## To do:
Only the lines from the one containing "-Call them in" through the end of the entries should be repeated, exactly as they appear, first and last included.

## Records:
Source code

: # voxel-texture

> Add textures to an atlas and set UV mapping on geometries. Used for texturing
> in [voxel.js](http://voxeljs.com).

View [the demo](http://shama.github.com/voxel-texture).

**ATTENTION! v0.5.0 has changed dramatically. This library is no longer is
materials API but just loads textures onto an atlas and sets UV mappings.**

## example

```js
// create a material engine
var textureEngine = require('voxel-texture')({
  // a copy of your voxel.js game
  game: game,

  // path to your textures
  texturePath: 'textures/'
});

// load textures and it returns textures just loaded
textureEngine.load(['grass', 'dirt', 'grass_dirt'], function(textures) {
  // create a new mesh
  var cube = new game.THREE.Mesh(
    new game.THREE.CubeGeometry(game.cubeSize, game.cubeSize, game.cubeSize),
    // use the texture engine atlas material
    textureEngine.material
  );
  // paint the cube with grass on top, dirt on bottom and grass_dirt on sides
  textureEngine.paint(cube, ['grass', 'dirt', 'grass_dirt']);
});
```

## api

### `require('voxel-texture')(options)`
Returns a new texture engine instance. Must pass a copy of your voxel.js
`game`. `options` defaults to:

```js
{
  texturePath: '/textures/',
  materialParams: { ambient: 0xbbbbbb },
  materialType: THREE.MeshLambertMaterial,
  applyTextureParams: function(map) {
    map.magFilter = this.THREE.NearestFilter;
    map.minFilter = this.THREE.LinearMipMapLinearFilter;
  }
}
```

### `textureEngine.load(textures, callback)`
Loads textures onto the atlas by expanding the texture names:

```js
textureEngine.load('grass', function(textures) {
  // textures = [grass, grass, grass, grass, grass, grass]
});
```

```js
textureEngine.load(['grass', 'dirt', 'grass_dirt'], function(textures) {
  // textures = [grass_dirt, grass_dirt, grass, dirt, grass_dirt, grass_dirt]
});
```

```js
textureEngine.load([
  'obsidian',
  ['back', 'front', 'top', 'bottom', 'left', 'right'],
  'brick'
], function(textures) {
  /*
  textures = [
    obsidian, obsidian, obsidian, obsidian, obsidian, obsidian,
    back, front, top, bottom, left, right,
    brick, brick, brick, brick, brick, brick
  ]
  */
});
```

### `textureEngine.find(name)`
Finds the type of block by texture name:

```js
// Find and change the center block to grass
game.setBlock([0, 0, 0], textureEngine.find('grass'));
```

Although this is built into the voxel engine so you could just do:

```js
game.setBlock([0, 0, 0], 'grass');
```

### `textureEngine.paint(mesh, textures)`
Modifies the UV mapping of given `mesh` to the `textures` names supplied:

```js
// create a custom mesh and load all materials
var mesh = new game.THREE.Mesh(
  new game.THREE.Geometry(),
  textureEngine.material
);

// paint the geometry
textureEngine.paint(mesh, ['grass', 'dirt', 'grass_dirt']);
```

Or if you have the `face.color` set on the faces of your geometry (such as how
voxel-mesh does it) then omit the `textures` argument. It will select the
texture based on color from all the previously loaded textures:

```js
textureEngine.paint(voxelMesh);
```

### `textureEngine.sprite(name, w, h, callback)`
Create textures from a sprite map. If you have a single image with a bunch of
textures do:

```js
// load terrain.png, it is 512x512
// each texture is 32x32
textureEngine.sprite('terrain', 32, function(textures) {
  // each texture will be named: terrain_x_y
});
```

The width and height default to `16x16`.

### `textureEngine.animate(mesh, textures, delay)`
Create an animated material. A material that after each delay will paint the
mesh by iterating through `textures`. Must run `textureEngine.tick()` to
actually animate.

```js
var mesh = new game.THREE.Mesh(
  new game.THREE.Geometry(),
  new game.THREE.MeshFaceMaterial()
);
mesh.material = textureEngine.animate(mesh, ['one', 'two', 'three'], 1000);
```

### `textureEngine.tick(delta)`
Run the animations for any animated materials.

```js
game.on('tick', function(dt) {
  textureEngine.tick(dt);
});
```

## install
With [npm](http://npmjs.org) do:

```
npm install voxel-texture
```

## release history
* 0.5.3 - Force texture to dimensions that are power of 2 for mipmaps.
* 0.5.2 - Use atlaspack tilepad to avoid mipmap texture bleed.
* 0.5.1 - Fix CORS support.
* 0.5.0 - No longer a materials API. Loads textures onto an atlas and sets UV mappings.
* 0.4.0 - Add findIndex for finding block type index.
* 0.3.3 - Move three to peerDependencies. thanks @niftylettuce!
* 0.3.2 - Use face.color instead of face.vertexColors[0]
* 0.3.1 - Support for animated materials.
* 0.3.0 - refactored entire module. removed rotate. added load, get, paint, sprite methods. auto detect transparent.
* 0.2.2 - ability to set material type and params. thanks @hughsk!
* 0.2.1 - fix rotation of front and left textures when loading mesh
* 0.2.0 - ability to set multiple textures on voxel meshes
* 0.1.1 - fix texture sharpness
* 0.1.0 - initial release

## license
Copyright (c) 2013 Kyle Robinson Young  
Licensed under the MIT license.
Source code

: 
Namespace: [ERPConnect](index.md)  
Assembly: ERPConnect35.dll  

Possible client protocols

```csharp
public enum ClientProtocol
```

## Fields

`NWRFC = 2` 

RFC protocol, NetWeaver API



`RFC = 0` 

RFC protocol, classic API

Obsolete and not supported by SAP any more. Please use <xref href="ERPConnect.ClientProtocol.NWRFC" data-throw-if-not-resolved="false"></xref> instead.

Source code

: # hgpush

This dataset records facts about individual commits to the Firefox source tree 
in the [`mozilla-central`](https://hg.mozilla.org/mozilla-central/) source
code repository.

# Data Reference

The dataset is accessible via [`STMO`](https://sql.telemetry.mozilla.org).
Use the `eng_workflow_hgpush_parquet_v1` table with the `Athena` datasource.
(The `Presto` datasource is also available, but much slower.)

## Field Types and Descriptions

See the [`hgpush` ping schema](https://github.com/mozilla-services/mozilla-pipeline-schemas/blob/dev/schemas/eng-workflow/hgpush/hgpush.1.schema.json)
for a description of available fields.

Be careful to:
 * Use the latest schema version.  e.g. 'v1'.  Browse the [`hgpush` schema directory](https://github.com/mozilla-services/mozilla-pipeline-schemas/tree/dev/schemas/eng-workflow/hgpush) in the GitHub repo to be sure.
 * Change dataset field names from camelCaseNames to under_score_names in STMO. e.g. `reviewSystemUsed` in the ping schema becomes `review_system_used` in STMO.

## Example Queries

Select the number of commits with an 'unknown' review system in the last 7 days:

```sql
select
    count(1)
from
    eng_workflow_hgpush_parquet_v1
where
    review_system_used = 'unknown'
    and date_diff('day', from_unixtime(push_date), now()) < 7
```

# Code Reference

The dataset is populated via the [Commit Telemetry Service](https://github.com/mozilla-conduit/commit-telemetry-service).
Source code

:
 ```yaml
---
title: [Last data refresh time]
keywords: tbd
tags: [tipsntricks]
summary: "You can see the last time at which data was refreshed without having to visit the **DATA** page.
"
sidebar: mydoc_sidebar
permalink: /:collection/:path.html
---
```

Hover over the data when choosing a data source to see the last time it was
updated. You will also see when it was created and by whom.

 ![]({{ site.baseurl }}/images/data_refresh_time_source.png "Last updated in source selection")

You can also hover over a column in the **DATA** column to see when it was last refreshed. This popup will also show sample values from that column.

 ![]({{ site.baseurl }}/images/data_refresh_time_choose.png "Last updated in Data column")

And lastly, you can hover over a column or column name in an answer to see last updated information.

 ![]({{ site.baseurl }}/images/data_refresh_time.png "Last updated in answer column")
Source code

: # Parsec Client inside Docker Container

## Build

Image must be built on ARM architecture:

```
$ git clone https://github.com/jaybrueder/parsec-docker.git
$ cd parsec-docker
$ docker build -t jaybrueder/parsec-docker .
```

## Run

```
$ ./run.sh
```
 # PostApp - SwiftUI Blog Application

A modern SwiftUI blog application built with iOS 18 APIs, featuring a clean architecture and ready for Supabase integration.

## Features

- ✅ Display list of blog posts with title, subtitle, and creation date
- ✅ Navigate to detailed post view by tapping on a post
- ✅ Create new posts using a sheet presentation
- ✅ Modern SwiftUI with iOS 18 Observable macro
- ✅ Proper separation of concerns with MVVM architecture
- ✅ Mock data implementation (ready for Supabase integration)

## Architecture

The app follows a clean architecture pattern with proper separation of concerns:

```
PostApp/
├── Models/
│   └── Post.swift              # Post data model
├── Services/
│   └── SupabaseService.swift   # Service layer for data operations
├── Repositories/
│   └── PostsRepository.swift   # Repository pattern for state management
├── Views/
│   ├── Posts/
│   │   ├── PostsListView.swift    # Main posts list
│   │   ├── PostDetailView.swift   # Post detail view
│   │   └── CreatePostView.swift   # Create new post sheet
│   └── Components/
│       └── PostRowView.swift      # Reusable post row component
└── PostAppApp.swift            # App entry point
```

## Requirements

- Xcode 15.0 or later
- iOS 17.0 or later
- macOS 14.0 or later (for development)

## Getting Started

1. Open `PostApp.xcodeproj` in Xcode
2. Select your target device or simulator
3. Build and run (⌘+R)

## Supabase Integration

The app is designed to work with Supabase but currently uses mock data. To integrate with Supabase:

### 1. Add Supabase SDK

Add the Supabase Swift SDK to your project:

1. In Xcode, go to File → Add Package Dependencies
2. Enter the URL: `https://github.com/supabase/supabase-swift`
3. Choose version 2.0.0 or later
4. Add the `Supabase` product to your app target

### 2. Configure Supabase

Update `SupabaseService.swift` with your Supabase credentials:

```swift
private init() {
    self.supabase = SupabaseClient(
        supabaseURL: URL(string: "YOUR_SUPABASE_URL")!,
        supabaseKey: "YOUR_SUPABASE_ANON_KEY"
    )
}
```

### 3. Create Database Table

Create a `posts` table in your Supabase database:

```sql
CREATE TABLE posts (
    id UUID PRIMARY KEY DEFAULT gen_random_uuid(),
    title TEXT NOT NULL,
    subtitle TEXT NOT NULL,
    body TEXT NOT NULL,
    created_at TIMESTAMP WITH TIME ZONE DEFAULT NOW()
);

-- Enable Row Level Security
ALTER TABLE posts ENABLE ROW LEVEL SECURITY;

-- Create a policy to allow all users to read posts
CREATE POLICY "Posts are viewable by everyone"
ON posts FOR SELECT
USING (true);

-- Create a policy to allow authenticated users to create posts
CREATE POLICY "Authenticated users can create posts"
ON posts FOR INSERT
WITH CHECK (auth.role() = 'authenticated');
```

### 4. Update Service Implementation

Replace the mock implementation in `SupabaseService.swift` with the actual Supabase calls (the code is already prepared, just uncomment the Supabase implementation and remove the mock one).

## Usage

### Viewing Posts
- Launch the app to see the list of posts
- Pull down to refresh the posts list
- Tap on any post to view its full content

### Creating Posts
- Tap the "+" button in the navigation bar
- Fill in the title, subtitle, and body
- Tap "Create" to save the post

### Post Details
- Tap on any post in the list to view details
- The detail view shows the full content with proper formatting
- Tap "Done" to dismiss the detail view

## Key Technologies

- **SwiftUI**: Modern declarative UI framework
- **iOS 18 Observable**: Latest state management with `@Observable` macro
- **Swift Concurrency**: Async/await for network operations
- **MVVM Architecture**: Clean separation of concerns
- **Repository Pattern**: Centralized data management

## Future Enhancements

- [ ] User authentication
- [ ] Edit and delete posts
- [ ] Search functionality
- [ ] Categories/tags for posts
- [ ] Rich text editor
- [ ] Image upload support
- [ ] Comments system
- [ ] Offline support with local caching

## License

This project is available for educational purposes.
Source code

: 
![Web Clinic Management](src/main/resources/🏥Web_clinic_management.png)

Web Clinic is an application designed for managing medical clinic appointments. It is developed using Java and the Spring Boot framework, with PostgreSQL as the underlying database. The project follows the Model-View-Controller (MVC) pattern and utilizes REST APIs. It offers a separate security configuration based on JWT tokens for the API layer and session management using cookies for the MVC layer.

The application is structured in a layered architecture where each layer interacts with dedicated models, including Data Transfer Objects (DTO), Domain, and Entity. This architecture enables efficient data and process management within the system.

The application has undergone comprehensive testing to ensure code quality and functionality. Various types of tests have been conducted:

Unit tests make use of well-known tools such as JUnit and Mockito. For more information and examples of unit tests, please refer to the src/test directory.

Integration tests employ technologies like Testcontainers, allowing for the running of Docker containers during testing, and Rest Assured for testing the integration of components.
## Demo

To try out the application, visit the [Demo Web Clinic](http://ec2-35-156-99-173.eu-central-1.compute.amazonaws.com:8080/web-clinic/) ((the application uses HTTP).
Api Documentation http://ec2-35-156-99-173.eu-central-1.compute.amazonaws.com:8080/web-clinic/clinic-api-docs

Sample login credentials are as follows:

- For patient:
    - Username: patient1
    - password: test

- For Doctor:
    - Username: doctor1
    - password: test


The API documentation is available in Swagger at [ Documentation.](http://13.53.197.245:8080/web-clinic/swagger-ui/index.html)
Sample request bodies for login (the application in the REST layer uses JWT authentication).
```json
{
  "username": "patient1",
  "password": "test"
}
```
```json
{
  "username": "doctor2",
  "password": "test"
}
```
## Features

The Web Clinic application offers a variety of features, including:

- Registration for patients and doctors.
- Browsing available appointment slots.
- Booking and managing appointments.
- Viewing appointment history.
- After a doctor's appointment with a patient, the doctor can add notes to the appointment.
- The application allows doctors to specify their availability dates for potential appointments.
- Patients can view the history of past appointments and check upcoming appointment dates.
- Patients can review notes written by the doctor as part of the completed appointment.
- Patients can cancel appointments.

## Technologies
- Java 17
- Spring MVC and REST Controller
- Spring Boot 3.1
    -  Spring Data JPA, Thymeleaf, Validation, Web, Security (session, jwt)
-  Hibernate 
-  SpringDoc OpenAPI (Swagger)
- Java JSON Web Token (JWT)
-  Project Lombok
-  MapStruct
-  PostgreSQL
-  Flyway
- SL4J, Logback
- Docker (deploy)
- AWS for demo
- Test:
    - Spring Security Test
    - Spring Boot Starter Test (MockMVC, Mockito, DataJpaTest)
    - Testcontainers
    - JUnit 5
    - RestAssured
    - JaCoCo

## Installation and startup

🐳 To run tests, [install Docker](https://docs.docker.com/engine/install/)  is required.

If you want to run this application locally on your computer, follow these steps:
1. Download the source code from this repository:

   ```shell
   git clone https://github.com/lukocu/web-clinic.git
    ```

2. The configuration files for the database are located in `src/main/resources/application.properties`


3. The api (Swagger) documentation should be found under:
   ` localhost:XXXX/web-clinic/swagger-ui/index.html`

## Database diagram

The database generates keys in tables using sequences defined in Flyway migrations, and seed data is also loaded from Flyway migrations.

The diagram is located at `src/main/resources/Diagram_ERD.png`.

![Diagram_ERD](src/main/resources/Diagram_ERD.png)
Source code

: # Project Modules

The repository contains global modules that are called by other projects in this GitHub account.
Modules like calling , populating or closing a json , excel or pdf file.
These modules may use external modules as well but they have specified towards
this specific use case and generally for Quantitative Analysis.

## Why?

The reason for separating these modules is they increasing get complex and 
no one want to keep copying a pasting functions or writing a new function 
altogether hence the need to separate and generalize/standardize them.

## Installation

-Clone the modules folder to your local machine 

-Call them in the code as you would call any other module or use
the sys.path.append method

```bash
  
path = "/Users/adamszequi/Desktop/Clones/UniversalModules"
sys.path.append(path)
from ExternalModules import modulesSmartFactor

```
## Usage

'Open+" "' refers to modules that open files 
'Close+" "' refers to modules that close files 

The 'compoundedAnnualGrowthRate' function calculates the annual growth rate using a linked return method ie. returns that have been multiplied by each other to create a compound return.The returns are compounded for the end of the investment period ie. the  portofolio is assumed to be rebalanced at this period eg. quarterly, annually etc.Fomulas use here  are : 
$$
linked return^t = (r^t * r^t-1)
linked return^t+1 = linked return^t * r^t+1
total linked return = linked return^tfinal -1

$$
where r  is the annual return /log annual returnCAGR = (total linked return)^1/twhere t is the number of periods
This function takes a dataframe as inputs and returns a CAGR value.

## Output of the exercise:
-Call them in the code as you would call any other module or use
the sys.path.append method

```bash
  
path = "/Users/adamszequi/Desktop/Clones/UniversalModules"
sys.path.append(path)
from ExternalModules import modulesSmartFactor

```
## Usage

'Open+" "' refers to modules that open files 
'Close+" "' refers to modules that close files 

The 'compoundedAnnualGrowthRate' function calculates the annual growth rate using a linked return method ie. returns that have been multiplied by each other to create a compound return.The returns are compounded for the end of the investment period ie. the  portofolio is assumed to be rebalanced at this period eg. quarterly, annually etc.Fomulas use here  are : 
$$
linked return^t = (r^t * r^t-1)
linked return^t+1 = linked return^t * r^t+1
total linked return = linked return^tfinal -1

$$
where r  is the annual return /log annual returnCAGR = (total linked return)^1/twhere t is the number of periods
This function takes a dataframe as inputs and returns a CAGR value.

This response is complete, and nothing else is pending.